(Data shown)

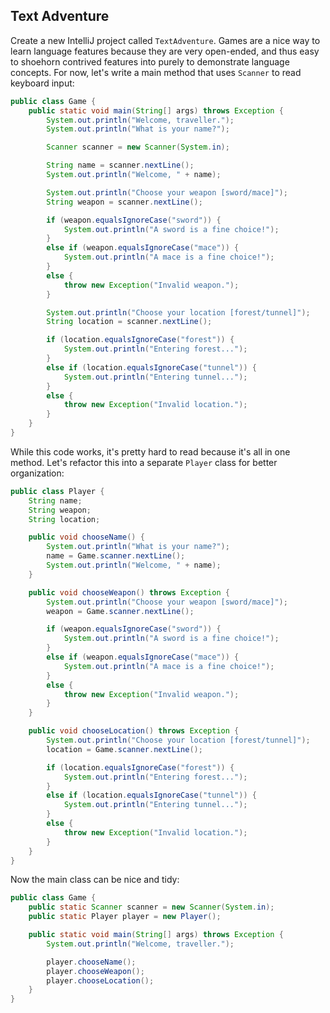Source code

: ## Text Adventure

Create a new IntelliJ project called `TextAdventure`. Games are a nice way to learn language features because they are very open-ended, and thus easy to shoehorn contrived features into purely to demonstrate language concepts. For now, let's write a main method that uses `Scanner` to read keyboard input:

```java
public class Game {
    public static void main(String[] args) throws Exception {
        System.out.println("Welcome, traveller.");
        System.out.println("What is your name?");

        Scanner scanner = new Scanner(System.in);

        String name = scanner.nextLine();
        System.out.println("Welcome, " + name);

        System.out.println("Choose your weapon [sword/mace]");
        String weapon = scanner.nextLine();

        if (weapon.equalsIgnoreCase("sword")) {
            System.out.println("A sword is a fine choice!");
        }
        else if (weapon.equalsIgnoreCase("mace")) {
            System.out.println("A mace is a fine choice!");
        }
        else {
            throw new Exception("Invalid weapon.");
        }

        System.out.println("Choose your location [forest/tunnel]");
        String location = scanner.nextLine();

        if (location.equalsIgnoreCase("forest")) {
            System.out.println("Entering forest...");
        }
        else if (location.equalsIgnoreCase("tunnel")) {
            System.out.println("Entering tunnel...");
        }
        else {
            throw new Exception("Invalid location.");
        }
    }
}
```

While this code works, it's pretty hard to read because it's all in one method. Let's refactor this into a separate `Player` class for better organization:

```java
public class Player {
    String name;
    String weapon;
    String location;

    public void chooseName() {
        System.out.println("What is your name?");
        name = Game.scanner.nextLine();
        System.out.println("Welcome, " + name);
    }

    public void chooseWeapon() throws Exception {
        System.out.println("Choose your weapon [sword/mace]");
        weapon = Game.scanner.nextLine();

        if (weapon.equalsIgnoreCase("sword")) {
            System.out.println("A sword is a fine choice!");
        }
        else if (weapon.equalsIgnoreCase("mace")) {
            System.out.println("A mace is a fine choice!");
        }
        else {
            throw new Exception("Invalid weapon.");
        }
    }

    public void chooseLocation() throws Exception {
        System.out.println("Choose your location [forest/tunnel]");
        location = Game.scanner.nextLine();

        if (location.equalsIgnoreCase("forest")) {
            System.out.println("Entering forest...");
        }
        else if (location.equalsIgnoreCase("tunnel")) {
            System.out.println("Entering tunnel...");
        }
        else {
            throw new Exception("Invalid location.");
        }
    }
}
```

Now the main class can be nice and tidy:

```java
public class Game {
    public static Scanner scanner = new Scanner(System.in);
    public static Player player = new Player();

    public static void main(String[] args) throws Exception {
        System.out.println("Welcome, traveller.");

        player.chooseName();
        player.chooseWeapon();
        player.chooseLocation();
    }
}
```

(End Data shown)
(Data shown)

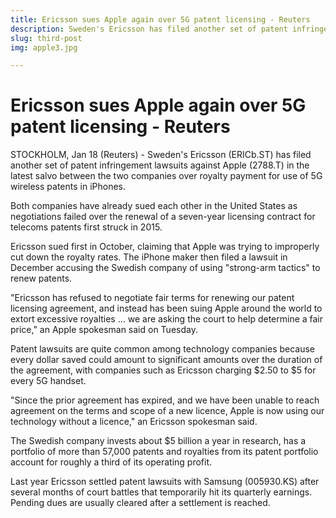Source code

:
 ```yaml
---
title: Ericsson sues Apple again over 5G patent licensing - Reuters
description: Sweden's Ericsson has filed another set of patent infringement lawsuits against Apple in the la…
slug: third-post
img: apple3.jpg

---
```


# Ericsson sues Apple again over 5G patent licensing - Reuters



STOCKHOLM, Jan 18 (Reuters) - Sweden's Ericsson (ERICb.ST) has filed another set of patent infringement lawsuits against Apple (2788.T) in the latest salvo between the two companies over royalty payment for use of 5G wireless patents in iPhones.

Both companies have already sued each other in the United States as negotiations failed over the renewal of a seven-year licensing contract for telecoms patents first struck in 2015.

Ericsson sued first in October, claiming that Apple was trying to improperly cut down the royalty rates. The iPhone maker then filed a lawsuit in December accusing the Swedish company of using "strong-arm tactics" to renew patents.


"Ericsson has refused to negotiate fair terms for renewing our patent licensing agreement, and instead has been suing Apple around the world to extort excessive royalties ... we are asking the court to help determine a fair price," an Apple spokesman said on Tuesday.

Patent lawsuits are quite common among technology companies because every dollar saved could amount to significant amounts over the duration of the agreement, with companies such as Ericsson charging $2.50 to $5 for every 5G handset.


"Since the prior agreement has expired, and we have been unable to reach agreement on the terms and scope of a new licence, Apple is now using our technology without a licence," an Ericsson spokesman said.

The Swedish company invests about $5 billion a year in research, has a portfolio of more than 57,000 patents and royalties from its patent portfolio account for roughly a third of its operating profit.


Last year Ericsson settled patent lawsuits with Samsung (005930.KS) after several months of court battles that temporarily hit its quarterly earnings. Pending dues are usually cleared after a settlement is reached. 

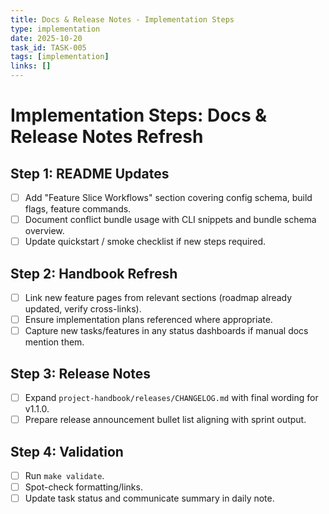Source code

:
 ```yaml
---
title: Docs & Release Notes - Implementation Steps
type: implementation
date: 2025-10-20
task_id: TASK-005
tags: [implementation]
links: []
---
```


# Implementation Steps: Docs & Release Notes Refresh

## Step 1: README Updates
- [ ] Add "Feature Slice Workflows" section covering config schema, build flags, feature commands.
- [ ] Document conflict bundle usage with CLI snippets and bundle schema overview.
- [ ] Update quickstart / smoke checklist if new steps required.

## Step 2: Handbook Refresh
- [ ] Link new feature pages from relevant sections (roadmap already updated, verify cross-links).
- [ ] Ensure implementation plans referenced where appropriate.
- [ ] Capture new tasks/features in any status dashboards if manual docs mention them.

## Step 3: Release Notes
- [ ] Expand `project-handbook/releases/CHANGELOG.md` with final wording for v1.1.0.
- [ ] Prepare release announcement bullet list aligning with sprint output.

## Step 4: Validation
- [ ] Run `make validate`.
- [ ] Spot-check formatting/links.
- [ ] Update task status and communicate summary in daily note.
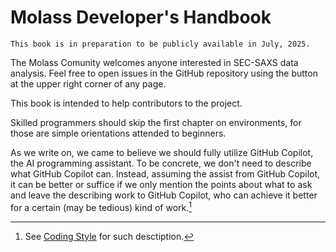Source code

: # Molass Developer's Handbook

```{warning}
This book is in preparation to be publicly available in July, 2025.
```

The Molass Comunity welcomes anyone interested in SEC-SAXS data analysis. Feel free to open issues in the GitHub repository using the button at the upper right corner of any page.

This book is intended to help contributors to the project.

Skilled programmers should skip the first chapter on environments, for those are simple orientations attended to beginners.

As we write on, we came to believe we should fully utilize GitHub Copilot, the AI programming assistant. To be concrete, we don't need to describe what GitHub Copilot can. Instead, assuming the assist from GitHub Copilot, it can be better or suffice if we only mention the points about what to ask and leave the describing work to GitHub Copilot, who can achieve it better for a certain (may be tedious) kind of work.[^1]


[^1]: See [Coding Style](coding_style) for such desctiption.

(End Data shown)

_Exercise details_
Look through the data above for the string "that" and copy every line where it appears.

_Worked solution_
Create a new IntelliJ project called `TextAdventure`. Games are a nice way to learn language features because they are very open-ended, and thus easy to shoehorn contrived features into purely to demonstrate language concepts. For now, let's write a main method that uses `Scanner` to read keyboard input:
Ericsson sued first in October, claiming that Apple was trying to improperly cut down the royalty rates. The iPhone maker then filed a lawsuit in December accusing the Swedish company of using "strong-arm tactics" to renew patents.
Last year Ericsson settled patent lawsuits with Samsung (005930.KS) after several months of court battles that temporarily hit its quarterly earnings. Pending dues are usually cleared after a settlement is reached. 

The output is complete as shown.